Vectors are stored in a vector database. In our stack, it’s Qdrant running on your own server (local storage, no outgoing connections). Qdrant supports:

• ANN search (approximate nearest neighbor) with HNSW index—millions of vectors in tens of milliseconds,
• payload filtering—search semantically only in documents of the “HR procedures” category or only active products,
• named vectors—the same document has one embedding for search and another for reranking.

Alternatives include pgvector (Postgres extension—good if you want one database for everything) and Weaviate (full platform with its own schema). We choose Qdrant for projects requiring high query throughput and data isolation at the collection level.

Hybrid search combines full-text (BM25) and semantic results, then merges them via reranking. This is key for:

• queries about codes or numbers—“act 2025/0048” is precisely matched by BM25, not semantics,
• queries about proper names—embedding models struggle with unique product names, SKUs, or surnames,
• short single-word queries—too little context for semantics to provide an advantage.

In practice, a hybrid engine: searches BM25 and ANN in parallel, merges results with Reciprocal Rank Fusion (RRF), then a reranker (cross-encoder) scores them again considering the full query+fragment context. Result: higher quality across variable query types than any single mechanism could deliver.

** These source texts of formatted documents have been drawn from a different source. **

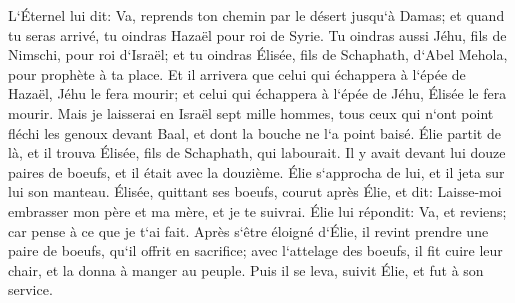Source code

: \verse L`Éternel lui dit: Va, reprends ton chemin par le désert jusqu`à Damas; et quand tu seras arrivé, tu oindras Hazaël pour roi de Syrie. 
\verse Tu oindras aussi Jéhu, fils de Nimschi, pour roi d`Israël; et tu oindras Élisée, fils de Schaphath, d`Abel Mehola, pour prophète à ta place. 
\verse Et il arrivera que celui qui échappera à l`épée de Hazaël, Jéhu le fera mourir; et celui qui échappera à l`épée de Jéhu, Élisée le fera mourir. 
\verse Mais je laisserai en Israël sept mille hommes, tous ceux qui n`ont point fléchi les genoux devant Baal, et dont la bouche ne l`a point baisé. 
\verse Élie partit de là, et il trouva Élisée, fils de Schaphath, qui labourait. Il y avait devant lui douze paires de boeufs, et il était avec la douzième. Élie s`approcha de lui, et il jeta sur lui son manteau. 
\verse Élisée, quittant ses boeufs, courut après Élie, et dit: Laisse-moi embrasser mon père et ma mère, et je te suivrai. Élie lui répondit: Va, et reviens; car pense à ce que je t`ai fait. 
\verse Après s`être éloigné d`Élie, il revint prendre une paire de boeufs, qu`il offrit en sacrifice; avec l`attelage des boeufs, il fit cuire leur chair, et la donna à manger au peuple. Puis il se leva, suivit Élie, et fut à son service.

More on this pattern in the article RAG vs fine-tuning—hybrid is one reason RAG scales so well on diverse knowledge bases.

RAG (retrieval-augmented generation) is an architecture where the generative model doesn’t answer “from memory” but first receives retrieved fragments of your knowledge, then constructs a response with source citations. Embeddings and the vector database are exactly the “search” at the heart of RAG.

Practical pipeline:

1. The document is split into fragments (chunking—typically 256–512 tokens with overlap).
2. Each fragment is embedded and stored in Qdrant with metadata (category, date, department).
3. The user’s query is embedded and searched in Qdrant.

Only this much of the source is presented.